Take about six cooked potatoes, mashed with just sufficient milk to enable the potato to be formed into small pyramids; neatly arrange these on a fireproof dish, score the outside of the cones, sprinkle with white pepper and salt, and then with grated cheese. Pour over all some melted butter and cook in a slow oven until quite hot. Serve at once in the same dish with onion puree poured round.
Take some cooked potatoes, crumble and flavor with grated cheese, salt and pepper, and add sufficient milk to make the mixture moist and smooth; form into balls, fry and serve powdered with grated cheese. Garnish with fried parsley.
Take any remains of mashed potatoes and add half the quantity of boiled rice, mix them all together with a little butter, season well with pepper, salt and cayenne. Roll out on a floured board to about an inch and a half thickness, cut into rounds or squares with a cutter. Brush over with beaten egg, and bake in a hot oven.
Mash one pound of well-boiled potatoes with the same quantity of boiled mashed carrots; pass through a fine wire sieve, mix all well together with warm milk, and an ounce of butter; place in a buttered mold, and set in a hot oven for ten minutes; turn out on a hot dish, and brown in the oven. Serve with curry, tomato or chutney sauce.

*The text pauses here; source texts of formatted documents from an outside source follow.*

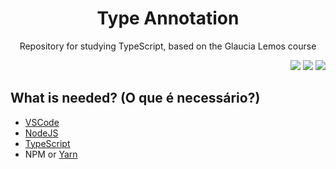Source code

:<h1 align="center">Type Annotation</h1>
<p align="center">Repository for studying TypeScript, based on the Glaucia Lemos course</a></p>

<p align="right">
<img src="https://img.shields.io/badge/typescript-4.3.5-3178C6?style=?style=flat-square&logo=appveyor&logo=TypeScript"/>
<img src="https://img.shields.io/badge/node.js-14.16.1-339933?style=?style=flat-square&logo=appveyor&logo=Node.js"/>
<img src="https://img.shields.io/badge/yarn-1.22.10-2C8EBB?style=?style=flat-square&logo=appveyor&logo=Yarn"/>
</p>

## What is needed? (O que é necessário?)

- [VSCode](https://code.visualstudio.com/)
- [NodeJS](https://nodejs.org/)
- [TypeScript](https://www.typescriptlang.org/)
- NPM or [Yarn](https://yarnpkg.com/)
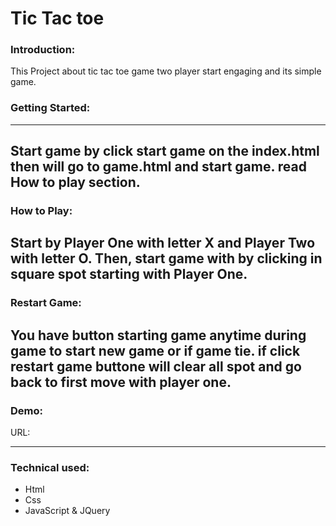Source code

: # Tic Tac toe


### Introduction:

This Project about tic tac toe game two player start engaging and its simple game.

### Getting Started:
---
Start game by click start game on the index.html then will go to game.html and start game. read How to play section.
---
### How to Play:

Start by Player One with letter X and Player Two with letter O.
Then, start game with by clicking in square spot starting with Player One.
---
### Restart Game:

You have button starting game anytime during game to start new game or if game tie. if click restart game buttone will clear all spot and go back to first move with player one.
---
### Demo:
URL: 

---
### Technical used:

- Html
- Css 
- JavaScript & JQuery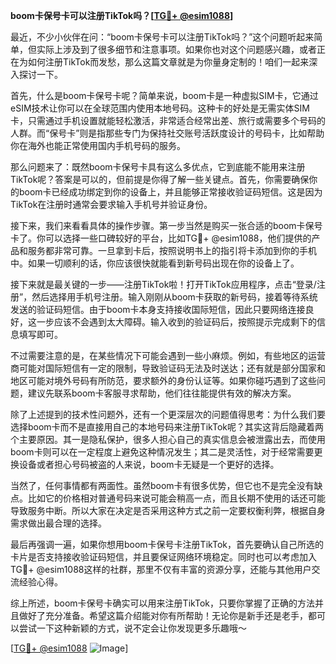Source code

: **boom卡保号卡可以注册TikTok吗？[[TG💪+ @esim1088](https://t.me/s/esim1088)]**

最近，不少小伙伴在问：“boom卡保号卡可以注册TikTok吗？”这个问题听起来简单，但实际上涉及到了很多细节和注意事项。如果你也对这个问题感兴趣，或者正在为如何注册TikTok而发愁，那么这篇文章就是为你量身定制的！咱们一起来深入探讨一下。

首先，什么是boom卡保号卡呢？简单来说，boom卡是一种虚拟SIM卡，它通过eSIM技术让你可以在全球范围内使用本地号码。这种卡的好处是无需实体SIM卡，只需通过手机设置就能轻松激活，非常适合经常出差、旅行或需要多个号码的人群。而“保号卡”则是指那些专门为保持社交账号活跃度设计的号码卡，比如帮助你在海外也能正常使用国内手机号码的服务。

那么问题来了：既然boom卡保号卡具有这么多优点，它到底能不能用来注册TikTok呢？答案是可以的，但前提是你得了解一些关键点。首先，你需要确保你的boom卡已经成功绑定到你的设备上，并且能够正常接收验证码短信。这是因为TikTok在注册时通常会要求输入手机号并验证身份。

接下来，我们来看看具体的操作步骤。第一步当然是购买一张合适的boom卡保号卡了。你可以选择一些口碑较好的平台，比如TG💪+ @esim1088，他们提供的产品和服务都非常可靠。一旦拿到卡后，按照说明书上的指引将卡添加到你的手机中。如果一切顺利的话，你应该很快就能看到新号码出现在你的设备上了。

接下来就是最关键的一步——注册TikTok啦！打开TikTok应用程序，点击“登录/注册”，然后选择用手机号注册。输入刚刚从boom卡获取的新号码，接着等待系统发送的验证码短信。由于boom卡本身支持接收国际短信，因此只要网络连接良好，这一步应该不会遇到太大障碍。输入收到的验证码后，按照提示完成剩下的信息填写即可。

不过需要注意的是，在某些情况下可能会遇到一些小麻烦。例如，有些地区的运营商可能对国际短信有一定的限制，导致验证码无法及时送达；还有就是部分国家和地区可能对境外号码有所防范，要求额外的身份认证等。如果你碰巧遇到了这些问题，建议先联系boom卡客服寻求帮助，他们往往能提供有效的解决方案。

除了上述提到的技术性问题外，还有一个更深层次的问题值得思考：为什么我们要选择boom卡而不是直接用自己的本地号码来注册TikTok呢？其实这背后隐藏着两个主要原因。其一是隐私保护，很多人担心自己的真实信息会被泄露出去，而使用boom卡则可以在一定程度上避免这种情况发生；其二是灵活性，对于经常需要更换设备或者担心号码被盗的人来说，boom卡无疑是一个更好的选择。

当然了，任何事情都有两面性。虽然boom卡有很多优势，但它也不是完全没有缺点。比如它的价格相对普通号码来说可能会稍高一点，而且长期不使用的话还可能导致服务中断。所以大家在决定是否采用这种方式之前一定要权衡利弊，根据自身需求做出最合理的选择。

最后再强调一遍，如果你想用boom卡保号卡注册TikTok，首先要确认自己所选的卡片是否支持接收验证码短信，并且要保证网络环境稳定。同时也可以考虑加入TG💪+ @esim1088这样的社群，那里不仅有丰富的资源分享，还能与其他用户交流经验心得。

综上所述，boom卡保号卡确实可以用来注册TikTok，只要你掌握了正确的方法并且做好了充分准备。希望这篇介绍能对你有所帮助！无论你是新手还是老手，都可以尝试一下这种新颖的方式，说不定会让你发现更多乐趣哦～ 

[[TG💪+ @esim1088](https://t.me/s/esim1088) ![Image](https://i.postimg.cc/4NQfJmqS/Snipaste-2025-05-13-00-14-12.png)]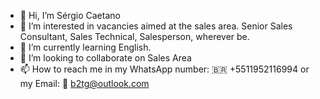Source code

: - 👋 Hi, I’m Sérgio Caetano
- 👀 I’m interested in vacancies aimed at the sales area. Senior Sales Consultant, Sales Technical, Salesperson, wherever be.
- 🌱 I’m currently learning English. 
- 💞️ I’m looking to collaborate on Sales Area
- 📫 How to reach me in my WhatsApp number: 🇧🇷 +5511952116994 or my Email: 📧 b2tg@outlook.com

<!---
SCaetano77/SCaetano77 is a ✨ special ✨ repository because its `README.md` (this file) appears on your GitHub profile.
You can click the Preview link to take a look at your changes.
--->

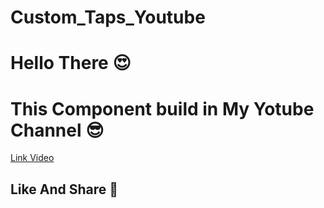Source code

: # Custom_Taps_Youtube
<h1>Hello There  😍 </h1>
<h1> This Component build in  My Yotube Channel 😎</h1>
<a href="https://www.youtube.com/watch?v=Uan3CnxMkO8" target="_blanck">Link Video</a>
<h2>Like And Share 🤩 </h2>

Have ready some mushrooms stewed in white sauce (the mushrooms cut into small pieces). Make some smoothed mashed potato and add to it a beaten yolk of egg. Form balls of the potato. Hollow out a place in each, fill with the mushroom mixtures. Cover with more potato; egg, crumb, fry, and serve very hot.
Take some cold potato and cabbage, about equal quantities of both, mash smoothly together, adding beaten egg, white sauce, or melted butter to moisten. Flavor plentifully with pepper, add a little salt. Form into round cakes, flour and bake or fry.
Put into a pan from half an ounce to one ounce of butter, add a good dessertspoonful of chives, with salt, pepper, and dust of nutmeg to taste; when the whole is smoothly blended, pour in sufficient cream or new milk and stir all together until it boils up, then add as many cold cooked and sliced new potatoes as you want, and allow them to heat thoroughly in the sauce without actually boiling, which would break them; serve them with a dust of coralline pepper.
Having washed and peeled the number of potatoes required, cut them into very thin slices, and as much the same size as possible. Place them in cold water for half an hour, then drain them and dry on a soft clean cloth. Have ready a fireproof dish with a closely-fitting lid, butter the bottom and sides of it, and place over all, after filling with potato, a layer of butter. 'Fix the lid on firmly, and place the dish in a moderate oven for three-quarters of an hour, when serve.